FROM @tmpDataTable T JOIN INFORMATION_SCHEMA.COLUMNS L ON T.LiveTable = L.TABLE_NAME  LEFT OUTER JOIN INFORMATION_SCHEMA.COLUMNS H ON L.COLUMN_NAME = H.COLUMN_NAME AND  T.BiEntity = H.TABLE_NAME

WHERE --L.TABLE_NAME IN (N'SALESTABLE') AND H.COLUMN_NAME IS NULL

AND  L.COLUMN_NAME not in ('SYSDATASTATECODE','SYSROWVERSION')

Order by T.SrNo, L.TABLE_NAME, L.COLUMN_NAME

 

3. Adding New Tables to an Archive Scenario

If you need to include custom tables in an archive scenario, you can extend the existing setup. These tables should relate either directly or indirectly to the main live table.

What to do:

  • Create a corresponding history table and BI entity that mirrors the structure of the live table.
  • You generally don’t need to replicate indexes; a clustered index on RecId is usually sufficient for history tables.
  • Extend the ArchiveAutomationJobRequestCreator class for a scenario to add the new table to archive table chart

Operational Guardrails & Best Practices

  • Start in a sandbox: Validate the full archive flow end-to-end (criteria → replicate → reconcile → move/delete → inquiry/restore).
  • Align with retention policies: Work with compliance and legal teams to define time-based and event-based rules.
  • Build safeguards: Use role-based access, approvals, and backout plans for initial runs.
Maximize savings

a. Bring Your Own Lake (BYOL): Use a custom data lake to reduce storage costs. Note: Delete actions in F&O won’t remove data from the lake; instead, the SysDataStateCode flag will be set to 1(1-archived, 0- Live). 
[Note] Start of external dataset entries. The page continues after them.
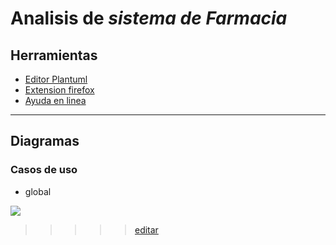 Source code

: # Analisis de *sistema de Farmacia*
## Herramientas
- [Editor Plantuml](https://sujoyu.github.io/plantuml-previewer/)
- [Extension firefox](https://addons.mozilla.org/en-US/firefox/addon/plantuml-visualizer/)
- [Ayuda en linea](https://plantuml.com/sitemap-language-specification) 
___
## Diagramas
### Casos de uso
- global

![](http://www.plantuml.com/plantuml/png/bPBFRjH03CRlUGfJ3i1Aksahn05LLPS5JkobA0_WJDp4wenTF9voGBmxsJI0glIF6aM9PV--VFcSN6H7yv9YvUoHAXYFW5cX8oZZhISXmmXlczrSlfkOrIfpTafu0B-Y9GoCgrL5qi7TamR2Zco2Rpcp2lHHMum7mQoTw9bxnH9Y6MU3-qt-MDU6FpSz-r3Qaic2YfFu9cYgRrLQOlU1iVvhtUo_rGbPwdmzNjfOQ7CJKQPa65mDjYV7JIveh5jHuQJ_-gTp_v9wpcxOARmswYgZu2Xz93YQN_W8Vas1tkmkcyymbILJm4pGVD-Td6vxenvjJnq7J2Ik2-RuKydXQUJzNZk-ucUe3ryY9vRxqEzg4HFMwqUCeNem-xeyAZWxSxqcEJz_KZdluQNIHVONYHShMMf5dS2u7npqwi7lFYsP8fIx0TX_3wCVXSbeGh0uYNF0m2f0undl_TC7f-fYh4gAVm00)
>>>>> [editar](http://www.plantuml.com/plantuml/uml/bPBFRjH03CRlUGfJ3i1Aksahn05LLPS5JkobA0_WJDp4wenTF9voGBmxsJI0glIF6aM9PV--VFcSN6H7yv9YvUoHAXYFW5cX8oZZhISXmmXlczrSlfkOrIfpTafu0B-Y9GoCgrL5qi7TamR2Zco2Rpcp2lHHMum7mQoTw9bxnH9Y6MU3-qt-MDU6FpSz-r3Qaic2YfFu9cYgRrLQOlU1iVvhtUo_rGbPwdmzNjfOQ7CJKQPa65mDjYV7JIveh5jHuQJ_-gTp_v9wpcxOARmswYgZu2Xz93YQN_W8Vas1tkmkcyymbILJm4pGVD-Td6vxenvjJnq7J2Ik2-RuKydXQUJzNZk-ucUe3ryY9vRxqEzg4HFMwqUCeNem-xeyAZWxSxqcEJz_KZdluQNIHVONYHShMMf5dS2u7npqwi7lFYsP8fIx0TX_3wCVXSbeGh0uYNF0m2f0undl_TC7f-fYh4gAVm00)
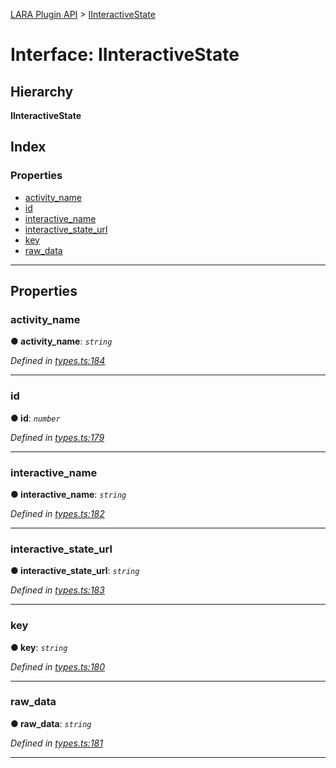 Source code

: [LARA Plugin API](../README.md) > [IInteractiveState](../interfaces/iinteractivestate.md)

# Interface: IInteractiveState

## Hierarchy

**IInteractiveState**

## Index

### Properties

* [activity_name](iinteractivestate.md#activity_name)
* [id](iinteractivestate.md#id)
* [interactive_name](iinteractivestate.md#interactive_name)
* [interactive_state_url](iinteractivestate.md#interactive_state_url)
* [key](iinteractivestate.md#key)
* [raw_data](iinteractivestate.md#raw_data)

---

## Properties

<a id="activity_name"></a>

###  activity_name

**● activity_name**: *`string`*

*Defined in [types.ts:184](../../../lara-typescript/src/plugin-api/types.ts#L184)*

___
<a id="id"></a>

###  id

**● id**: *`number`*

*Defined in [types.ts:179](../../../lara-typescript/src/plugin-api/types.ts#L179)*

___
<a id="interactive_name"></a>

###  interactive_name

**● interactive_name**: *`string`*

*Defined in [types.ts:182](../../../lara-typescript/src/plugin-api/types.ts#L182)*

___
<a id="interactive_state_url"></a>

###  interactive_state_url

**● interactive_state_url**: *`string`*

*Defined in [types.ts:183](../../../lara-typescript/src/plugin-api/types.ts#L183)*

___
<a id="key"></a>

###  key

**● key**: *`string`*

*Defined in [types.ts:180](../../../lara-typescript/src/plugin-api/types.ts#L180)*

___
<a id="raw_data"></a>

###  raw_data

**● raw_data**: *`string`*

*Defined in [types.ts:181](../../../lara-typescript/src/plugin-api/types.ts#L181)*

___


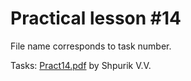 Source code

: Practical lesson #14
===

File name corresponds to task number.

Tasks: [Pract14.pdf](./Pract14.pdf) by Shpurik V.V.
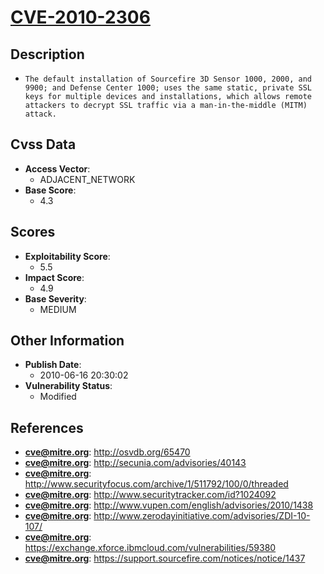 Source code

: 
# [CVE-2010-2306](http://osvdb.org/65470)

## Description

- `The default installation of Sourcefire 3D Sensor 1000, 2000, and 9900; and Defense Center 1000; uses the same static, private SSL keys for multiple devices and installations, which allows remote attackers to decrypt SSL traffic via a man-in-the-middle (MITM) attack.`

## Cvss Data

- **Access Vector**:
  - ADJACENT_NETWORK
- **Base Score**:
  - 4.3

## Scores

- **Exploitability Score**:
  - 5.5
- **Impact Score**:
  - 4.9
- **Base Severity**:
  - MEDIUM

## Other Information

- **Publish Date**:
  - 2010-06-16 20:30:02
- **Vulnerability Status**:
  - Modified

## References

- **cve@mitre.org**: http://osvdb.org/65470
- **cve@mitre.org**: http://secunia.com/advisories/40143
- **cve@mitre.org**: http://www.securityfocus.com/archive/1/511792/100/0/threaded
- **cve@mitre.org**: http://www.securitytracker.com/id?1024092
- **cve@mitre.org**: http://www.vupen.com/english/advisories/2010/1438
- **cve@mitre.org**: http://www.zerodayinitiative.com/advisories/ZDI-10-107/
- **cve@mitre.org**: https://exchange.xforce.ibmcloud.com/vulnerabilities/59380
- **cve@mitre.org**: https://support.sourcefire.com/notices/notice/1437
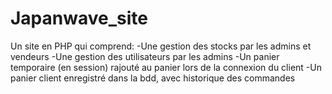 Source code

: # Japanwave_site
Un site en PHP qui comprend:
-Une gestion des stocks par les admins et vendeurs
-Une gestion des utilisateurs par les admins
-Un panier temporaire (en session) rajouté au panier lors de la connexion du client
-Un panier client enregistré dans la bdd, avec historique des commandes
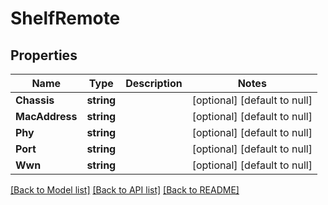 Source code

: # ShelfRemote

## Properties
Name | Type | Description | Notes
------------ | ------------- | ------------- | -------------
**Chassis** | **string** |  | [optional] [default to null]
**MacAddress** | **string** |  | [optional] [default to null]
**Phy** | **string** |  | [optional] [default to null]
**Port** | **string** |  | [optional] [default to null]
**Wwn** | **string** |  | [optional] [default to null]

[[Back to Model list]](../README.md#documentation-for-models) [[Back to API list]](../README.md#documentation-for-api-endpoints) [[Back to README]](../README.md)


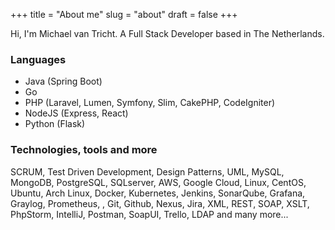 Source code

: +++
title = "About me"
slug = "about"
draft = false
+++

Hi, I'm Michael van Tricht. A Full Stack Developer based in The Netherlands.

### Languages

- Java (Spring Boot)
- Go
- PHP (Laravel, Lumen, Symfony, Slim, CakePHP, CodeIgniter)
- NodeJS (Express, React)
- Python (Flask)

### Technologies, tools and more
 SCRUM, Test Driven Development, Design Patterns, UML, MySQL, MongoDB, PostgreSQL, SQLserver, AWS, Google Cloud, 
 Linux, CentOS, Ubuntu, Arch Linux, Docker, Kubernetes, Jenkins, SonarQube, Grafana, Graylog, Prometheus, , Git, Github, 
 Nexus, Jira, XML, REST, SOAP, XSLT, PhpStorm, IntelliJ, Postman, SoapUI, Trello, LDAP and many more... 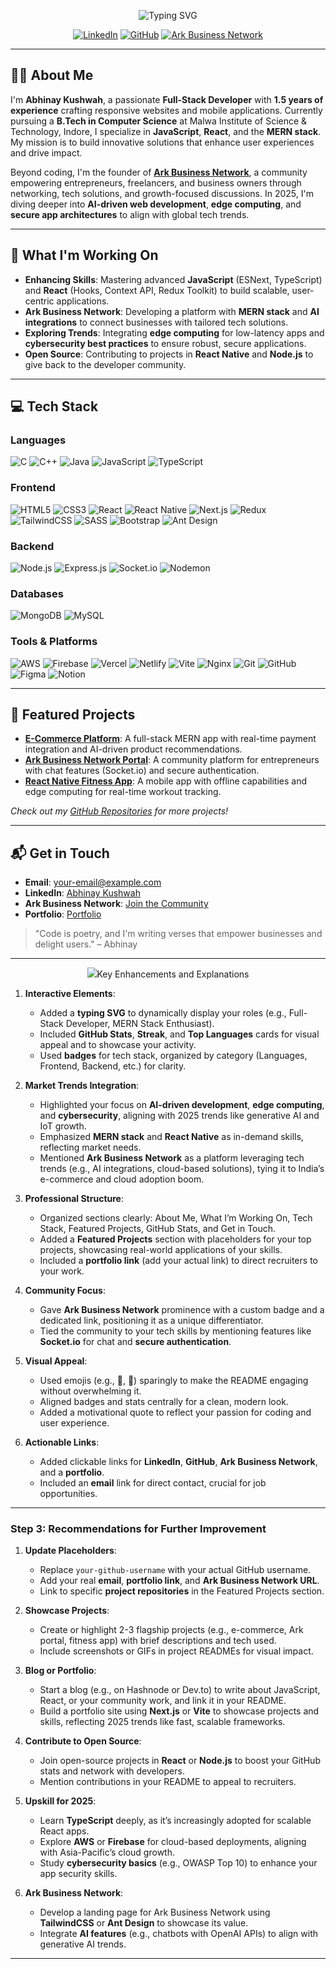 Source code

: <p align="center">
  <img src="https://readme-typing-svg.herokuapp.com?font=Fira+Code&size=24&duration=3000&pause=1000&color=61DAFB&center=true&vCenter=true&width=500&lines=Hello,+I'm+Abhinay!;Full-Stack+Developer;MERN+Stack+Enthusiast;Building+Ark+Business+Network" alt="Typing SVG" />
</p>

<p align="center">
  <a href="https://linkedin.com/in/abhinay-kushwah"><img src="https://img.shields.io/badge/LinkedIn-0077B5?style=for-the-badge&logo=linkedin&logoColor=white" alt="LinkedIn"></a>
  <a href="https://github.com/your-github-username"><img src="https://img.shields.io/badge/GitHub-181717?style=for-the-badge&logo=github&logoColor=white" alt="GitHub"></a>
  <a href="https://arkbusinessnetwork.com"><img src="https://img.shields.io/badge/Ark%20Business%20Network-FF9900?style=for-the-badge&logo=network&logoColor=white" alt="Ark Business Network"></a>
</p>

---

## 👨‍💻 About Me

I'm **Abhinay Kushwah**, a passionate **Full-Stack Developer** with **1.5 years of experience** crafting responsive websites and mobile applications. Currently pursuing a **B.Tech in Computer Science** at Malwa Institute of Science & Technology, Indore, I specialize in **JavaScript**, **React**, and the **MERN stack**. My mission is to build innovative solutions that enhance user experiences and drive impact.

Beyond coding, I'm the founder of **[Ark Business Network](https://arkbusinessnetwork.com)**, a community empowering entrepreneurs, freelancers, and business owners through networking, tech solutions, and growth-focused discussions. In 2025, I'm diving deeper into **AI-driven web development**, **edge computing**, and **secure app architectures** to align with global tech trends.

---

## 🚀 What I'm Working On

- **Enhancing Skills**: Mastering advanced **JavaScript** (ESNext, TypeScript) and **React** (Hooks, Context API, Redux Toolkit) to build scalable, user-centric applications.
- **Ark Business Network**: Developing a platform with **MERN stack** and **AI integrations** to connect businesses with tailored tech solutions.
- **Exploring Trends**: Integrating **edge computing** for low-latency apps and **cybersecurity best practices** to ensure robust, secure applications.
- **Open Source**: Contributing to projects in **React Native** and **Node.js** to give back to the developer community.

---

## 💻 Tech Stack

### Languages
![C](https://img.shields.io/badge/c-%2300599C.svg?style=flat-square&logo=c&logoColor=white) ![C++](https://img.shields.io/badge/c++-%2300599C.svg?style=flat-square&logo=c%2B%2B&logoColor=white) ![Java](https://img.shields.io/badge/java-%23ED8B00.svg?style=flat-square&logo=openjdk&logoColor=white) ![JavaScript](https://img.shields.io/badge/javascript-%23323330.svg?style=flat-square&logo=javascript&logoColor=%23F7DF1E) ![TypeScript](https://img.shields.io/badge/typescript-%23007ACC.svg?style=flat-square&logo=typescript&logoColor=white)

### Frontend
![HTML5](https://img.shields.io/badge/html5-%23E34F26.svg?style=flat-square&logo=html5&logoColor=white) ![CSS3](https://img.shields.io/badge/css3-%231572B6.svg?style=flat-square&logo=css3&logoColor=white) ![React](https://img.shields.io/badge/react-%2320232a.svg?style=flat-square&logo=react&logoColor=%2361DAFB) ![React Native](https://img.shields.io/badge/react_native-%2320232a.svg?style=flat-square&logo=react&logoColor=%2361DAFB) ![Next.js](https://img.shields.io/badge/Next.js-black?style=flat-square&logo=next.js&logoColor=white) ![Redux](https://img.shields.io/badge/redux-%23593d88.svg?style=flat-square&logo=redux&logoColor=white) ![TailwindCSS](https://img.shields.io/badge/tailwindcss-%2338B2AC.svg?style=flat-square&logo=tailwind-css&logoColor=white) ![SASS](https://img.shields.io/badge/SASS-hotpink.svg?style=flat-square&logo=SASS&logoColor=white) ![Bootstrap](https://img.shields.io/badge/bootstrap-%238511FA.svg?style=flat-square&logo=bootstrap&logoColor=white) ![Ant Design](https://img.shields.io/badge/AntDesign-%230170FE?style=flat-square&logo=ant-design&logoColor=white)

### Backend
![Node.js](https://img.shields.io/badge/node.js-6DA55F?style=flat-square&logo=node.js&logoColor=white) ![Express.js](https://img.shields.io/badge/express.js-%23404d59.svg?style=flat-square&logo=express&logoColor=%2361DAFB) ![Socket.io](https://img.shields.io/badge/Socket.io-black?style=flat-square&logo=socket.io&badgeColor=010101) ![Nodemon](https://img.shields.io/badge/NODEMON-%23323330.svg?style=flat-square&logo=nodemon&logoColor=%BBDEAD)

### Databases
![MongoDB](https://img.shields.io/badge/MongoDB-%234ea94b.svg?style=flat-square&logo=mongodb&logoColor=white) ![MySQL](https://img.shields.io/badge/mysql-4479A1.svg?style=flat-square&logo=mysql&logoColor=white)

### Tools & Platforms
![AWS](https://img.shields.io/badge/AWS-%23FF9900.svg?style=flat-square&logo=amazon-aws&logoColor=white) ![Firebase](https://img.shields.io/badge/firebase-%23039BE5.svg?style=flat-square&logo=firebase) ![Vercel](https://img.shields.io/badge/vercel-%23000000.svg?style=flat-square&logo=vercel&logoColor=white) ![Netlify](https://img.shields.io/badge/netlify-%23000000.svg?style=flat-square&logo=netlify&logoColor=#00C7B7) ![Vite](https://img.shields.io/badge/vite-%23646CFF.svg?style=flat-square&logo=vite&logoColor=white) ![Nginx](https://img.shields.io/badge/nginx-%23009639.svg?style=flat-square&logo=nginx&logoColor=white) ![Git](https://img.shields.io/badge/git-%23F05033.svg?style=flat-square&logo=git&logoColor=white) ![GitHub](https://img.shields.io/badge/github-%23121011.svg?style=flat-square&logo=github&logoColor=white) ![Figma](https://img.shields.io/badge/figma-%23F24E1E.svg?style=flat-square&logo=figma&logoColor=white) ![Notion](https://img.shields.io/badge/Notion-%23000000.svg?style=flat-square&logo=notion&logoColor=white)

---

## 🌟 Featured Projects

- **[E-Commerce Platform](https://github.com/your-github-username/ecommerce)**: A full-stack MERN app with real-time payment integration and AI-driven product recommendations.
- **[Ark Business Network Portal](https://github.com/your-github-username/ark-portal)**: A community platform for entrepreneurs with chat features (Socket.io) and secure authentication.
- **[React Native Fitness App](https://github.com/your-github-username/fitness-app)**: A mobile app with offline capabilities and edge computing for real-time workout tracking.

*Check out my [GitHub Repositories](https://github.com/your-github-username?tab=repositories) for more projects!*

---
 

## 📬 Get in Touch

- **Email**: [your-email@example.com](mailto:abhinayark0@gmail.com)
- **LinkedIn**: [Abhinay Kushwah](https://linkedin.com/in/abhinay-kushwah)
- **Ark Business Network**: [Join the Community](https://arkbusinessnetwork.com)
- **Portfolio**: [Portfolio]([https://your-portfolio-link.com](https://portfolio-abhinay.vercel.app/profile))

> "Code is poetry, and I'm writing verses that empower businesses and delight users." – Abhinay

---

<p align="center">
  <img src="https://komarev্র

---

### Key Enhancements and Explanations

1. **Interactive Elements**:
   - Added a **typing SVG** to dynamically display your roles (e.g., Full-Stack Developer, MERN Stack Enthusiast).
   - Included **GitHub Stats**, **Streak**, and **Top Languages** cards for visual appeal and to showcase your activity.
   - Used **badges** for tech stack, organized by category (Languages, Frontend, Backend, etc.) for clarity.

2. **Market Trends Integration**:
   - Highlighted your focus on **AI-driven development**, **edge computing**, and **cybersecurity**, aligning with 2025 trends like generative AI and IoT growth.[](https://explodingtopics.com/blog/technology-trends)[](https://insights.daffodilsw.com/blog/top-trends-in-the-tech-industry-for-2025)
   - Emphasized **MERN stack** and **React Native** as in-demand skills, reflecting market needs.[](https://www.techtarget.com/whatis/feature/Tech-job-market-statistics-and-outlook)
   - Mentioned **Ark Business Network** as a platform leveraging tech trends (e.g., AI integrations, cloud-based solutions), tying it to India’s e-commerce and cloud adoption boom.[](https://www.grandviewresearch.com/industry-analysis/it-services-market-report)

3. **Professional Structure**:
   - Organized sections clearly: About Me, What I’m Working On, Tech Stack, Featured Projects, GitHub Stats, and Get in Touch.
   - Added a **Featured Projects** section with placeholders for your top projects, showcasing real-world applications of your skills.
   - Included a **portfolio link** (add your actual link) to direct recruiters to your work.

4. **Community Focus**:
   - Gave **Ark Business Network** prominence with a custom badge and a dedicated link, positioning it as a unique differentiator.
   - Tied the community to your tech skills by mentioning features like **Socket.io** for chat and **secure authentication**.

5. **Visual Appeal**:
   - Used emojis (e.g., 🚀, 🌟) sparingly to make the README engaging without overwhelming it.
   - Aligned badges and stats centrally for a clean, modern look.
   - Added a motivational quote to reflect your passion for coding and user experience.

6. **Actionable Links**:
   - Added clickable links for **LinkedIn**, **GitHub**, **Ark Business Network**, and a **portfolio**.
   - Included an **email** link for direct contact, crucial for job opportunities.

---

### Step 3: Recommendations for Further Improvement

1. **Update Placeholders**:
   - Replace `your-github-username` with your actual GitHub username.
   - Add your real **email**, **portfolio link**, and **Ark Business Network URL**.
   - Link to specific **project repositories** in the Featured Projects section.

2. **Showcase Projects**:
   - Create or highlight 2-3 flagship projects (e.g., e-commerce, Ark portal, fitness app) with brief descriptions and tech used.
   - Include screenshots or GIFs in project READMEs for visual impact.

3. **Blog or Portfolio**:
   - Start a blog (e.g., on Hashnode or Dev.to) to write about JavaScript, React, or your community work, and link it in your README.
   - Build a portfolio site using **Next.js** or **Vite** to showcase projects and skills, reflecting 2025 trends like fast, scalable frameworks.[](https://sam-solutions.com/blog/top-five-information-technology-trends-to-watch-in-2019/)

4. **Contribute to Open Source**:
   - Join open-source projects in **React** or **Node.js** to boost your GitHub stats and network with developers.
   - Mention contributions in your README to appeal to recruiters.

5. **Upskill for 2025**:
   - Learn **TypeScript** deeply, as it’s increasingly adopted for scalable React apps.[](https://www.techtarget.com/whatis/feature/Tech-job-market-statistics-and-outlook)
   - Explore **AWS** or **Firebase** for cloud-based deployments, aligning with Asia-Pacific’s cloud growth.[](https://www.grandviewresearch.com/industry-analysis/it-services-market-report)
   - Study **cybersecurity basics** (e.g., OWASP Top 10) to enhance your app security skills.[](https://www.mordorintelligence.com/industry-reports/it-services-market)

6. **Ark Business Network**:
   - Develop a landing page for Ark Business Network using **TailwindCSS** or **Ant Design** to showcase its value.
   - Integrate **AI features** (e.g., chatbots with OpenAI APIs) to align with generative AI trends.[](https://explodingtopics.com/blog/technology-trends)

---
b. Purge aggressively: Remove data from history tables and Dataverse using bulk delete APIs for maximum cost savings.


Putting It All Together – Sample Rollout Plan

  1. Pilot scope: Archive sales orders older than 24 months that are fully invoiced and closed.
  2. Extend schema: Add custom fields to SalesTableHistory and the corresponding BI entity; refresh in Dataverse.
  3. Dry run in sandbox: Validate replication, reconciliation, and accessibility via inquiry pages.
  4. Cutover window: Execute in production during a planned maintenance window; monitor database size and job telemetry.
  5. Analytics check: Ensure your Fabric/Synapse model includes both live and historical layers for complete reporting.